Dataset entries

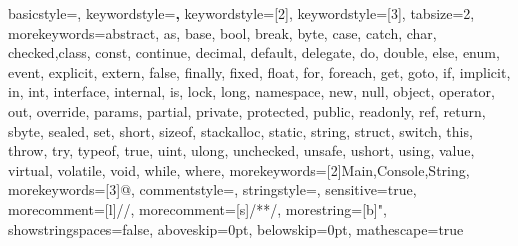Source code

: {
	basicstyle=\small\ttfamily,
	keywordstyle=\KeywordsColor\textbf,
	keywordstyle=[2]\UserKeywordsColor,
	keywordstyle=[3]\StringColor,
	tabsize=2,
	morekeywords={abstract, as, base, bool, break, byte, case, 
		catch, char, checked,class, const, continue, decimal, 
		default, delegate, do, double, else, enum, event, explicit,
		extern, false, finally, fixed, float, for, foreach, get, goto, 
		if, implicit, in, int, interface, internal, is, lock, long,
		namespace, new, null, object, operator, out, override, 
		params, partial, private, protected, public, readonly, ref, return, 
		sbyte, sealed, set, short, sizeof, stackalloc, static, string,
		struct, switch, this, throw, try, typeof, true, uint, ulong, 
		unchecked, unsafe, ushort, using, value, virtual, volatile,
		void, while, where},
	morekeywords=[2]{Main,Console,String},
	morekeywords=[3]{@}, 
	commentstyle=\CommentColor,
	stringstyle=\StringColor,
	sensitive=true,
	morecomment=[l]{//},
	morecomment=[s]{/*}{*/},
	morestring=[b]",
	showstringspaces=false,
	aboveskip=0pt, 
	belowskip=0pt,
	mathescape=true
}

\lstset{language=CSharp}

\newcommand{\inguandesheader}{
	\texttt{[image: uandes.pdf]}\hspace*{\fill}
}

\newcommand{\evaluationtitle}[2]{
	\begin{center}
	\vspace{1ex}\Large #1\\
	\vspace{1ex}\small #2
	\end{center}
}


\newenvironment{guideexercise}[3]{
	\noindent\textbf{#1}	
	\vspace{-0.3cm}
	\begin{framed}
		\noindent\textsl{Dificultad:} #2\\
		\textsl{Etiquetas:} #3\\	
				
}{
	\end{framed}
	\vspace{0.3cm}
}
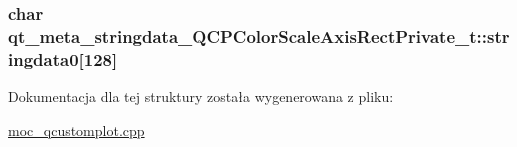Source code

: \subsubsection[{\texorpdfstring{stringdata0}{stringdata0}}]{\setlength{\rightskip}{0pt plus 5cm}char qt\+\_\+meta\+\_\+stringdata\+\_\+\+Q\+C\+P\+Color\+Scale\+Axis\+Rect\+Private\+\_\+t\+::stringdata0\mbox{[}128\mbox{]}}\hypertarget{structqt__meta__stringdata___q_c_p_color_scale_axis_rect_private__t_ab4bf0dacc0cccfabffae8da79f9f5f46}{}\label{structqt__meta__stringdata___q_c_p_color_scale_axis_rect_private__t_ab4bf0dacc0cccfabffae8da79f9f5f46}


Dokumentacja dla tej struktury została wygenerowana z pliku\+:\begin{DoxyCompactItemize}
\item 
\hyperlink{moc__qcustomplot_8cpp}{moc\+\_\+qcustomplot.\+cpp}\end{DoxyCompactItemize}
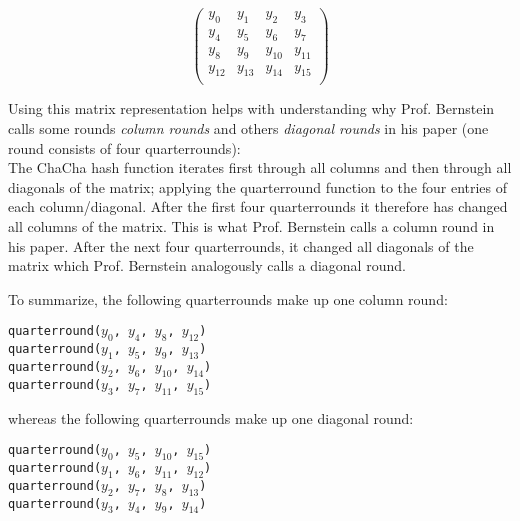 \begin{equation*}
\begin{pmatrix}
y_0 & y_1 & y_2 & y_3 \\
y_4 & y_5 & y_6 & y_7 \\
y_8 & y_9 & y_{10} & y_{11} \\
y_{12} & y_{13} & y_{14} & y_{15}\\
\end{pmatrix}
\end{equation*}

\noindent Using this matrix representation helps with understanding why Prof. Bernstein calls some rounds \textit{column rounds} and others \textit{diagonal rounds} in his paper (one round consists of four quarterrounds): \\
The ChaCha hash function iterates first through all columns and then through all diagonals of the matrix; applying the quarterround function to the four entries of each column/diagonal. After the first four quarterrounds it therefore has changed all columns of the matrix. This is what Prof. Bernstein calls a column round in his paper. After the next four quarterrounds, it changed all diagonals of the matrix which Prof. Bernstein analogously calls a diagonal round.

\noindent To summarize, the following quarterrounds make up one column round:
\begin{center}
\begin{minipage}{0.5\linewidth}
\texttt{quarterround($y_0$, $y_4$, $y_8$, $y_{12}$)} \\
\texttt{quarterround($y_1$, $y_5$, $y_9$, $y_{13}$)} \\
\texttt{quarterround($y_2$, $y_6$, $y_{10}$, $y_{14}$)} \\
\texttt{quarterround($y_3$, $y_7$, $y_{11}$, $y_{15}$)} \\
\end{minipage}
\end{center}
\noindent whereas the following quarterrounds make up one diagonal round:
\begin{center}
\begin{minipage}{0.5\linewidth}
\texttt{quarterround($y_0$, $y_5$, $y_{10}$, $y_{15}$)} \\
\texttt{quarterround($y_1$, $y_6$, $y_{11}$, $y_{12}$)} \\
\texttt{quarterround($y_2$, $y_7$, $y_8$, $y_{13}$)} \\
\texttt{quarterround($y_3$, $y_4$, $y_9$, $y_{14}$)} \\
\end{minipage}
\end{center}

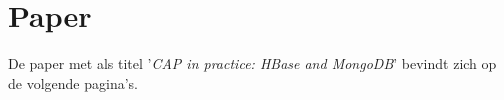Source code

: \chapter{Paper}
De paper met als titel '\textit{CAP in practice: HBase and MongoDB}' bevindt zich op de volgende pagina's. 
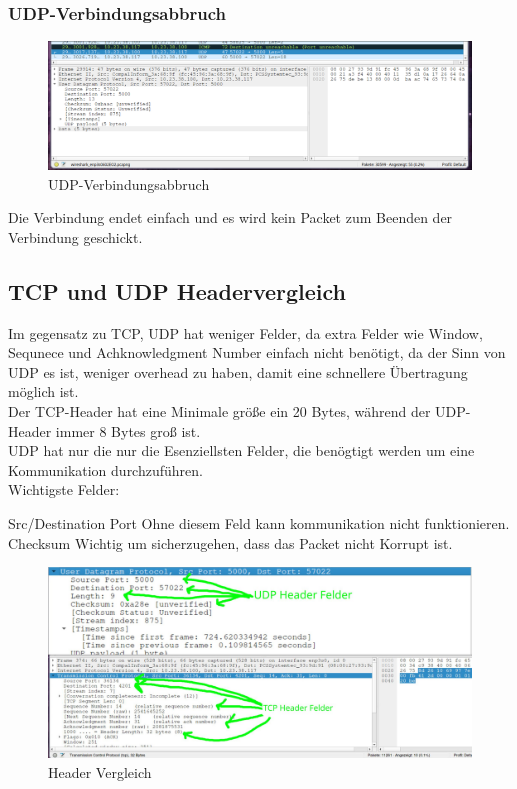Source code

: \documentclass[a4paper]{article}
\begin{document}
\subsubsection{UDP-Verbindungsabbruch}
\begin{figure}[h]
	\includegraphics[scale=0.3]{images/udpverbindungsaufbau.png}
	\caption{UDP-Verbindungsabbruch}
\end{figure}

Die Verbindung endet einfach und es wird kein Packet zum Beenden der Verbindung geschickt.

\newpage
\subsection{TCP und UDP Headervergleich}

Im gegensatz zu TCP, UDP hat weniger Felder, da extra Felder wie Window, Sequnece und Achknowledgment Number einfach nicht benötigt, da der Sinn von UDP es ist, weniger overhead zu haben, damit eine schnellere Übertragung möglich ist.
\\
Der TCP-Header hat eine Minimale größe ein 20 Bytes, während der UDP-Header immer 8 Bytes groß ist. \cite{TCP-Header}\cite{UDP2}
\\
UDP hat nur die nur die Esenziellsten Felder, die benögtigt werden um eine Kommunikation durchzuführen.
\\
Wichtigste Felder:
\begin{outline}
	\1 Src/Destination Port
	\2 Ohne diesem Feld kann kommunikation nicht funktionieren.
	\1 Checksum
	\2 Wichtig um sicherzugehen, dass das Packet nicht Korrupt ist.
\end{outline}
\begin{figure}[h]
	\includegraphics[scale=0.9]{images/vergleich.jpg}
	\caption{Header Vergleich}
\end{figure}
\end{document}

• Work instruction:
Each line of the records that holds the word "char" should be copied out.

• Response to the exercise:
		catch, char, checked,class, const, continue, decimal, 
: \subsubsection[{\texorpdfstring{stringdata0}{stringdata0}}]{\setlength{\rightskip}{0pt plus 5cm}char qt\+\_\+meta\+\_\+stringdata\+\_\+\+Q\+C\+P\+Color\+Scale\+Axis\+Rect\+Private\+\_\+t\+::stringdata0\mbox{[}128\mbox{]}}\hypertarget{structqt__meta__stringdata___q_c_p_color_scale_axis_rect_private__t_ab4bf0dacc0cccfabffae8da79f9f5f46}{}\label{structqt__meta__stringdata___q_c_p_color_scale_axis_rect_private__t_ab4bf0dacc0cccfabffae8da79f9f5f46}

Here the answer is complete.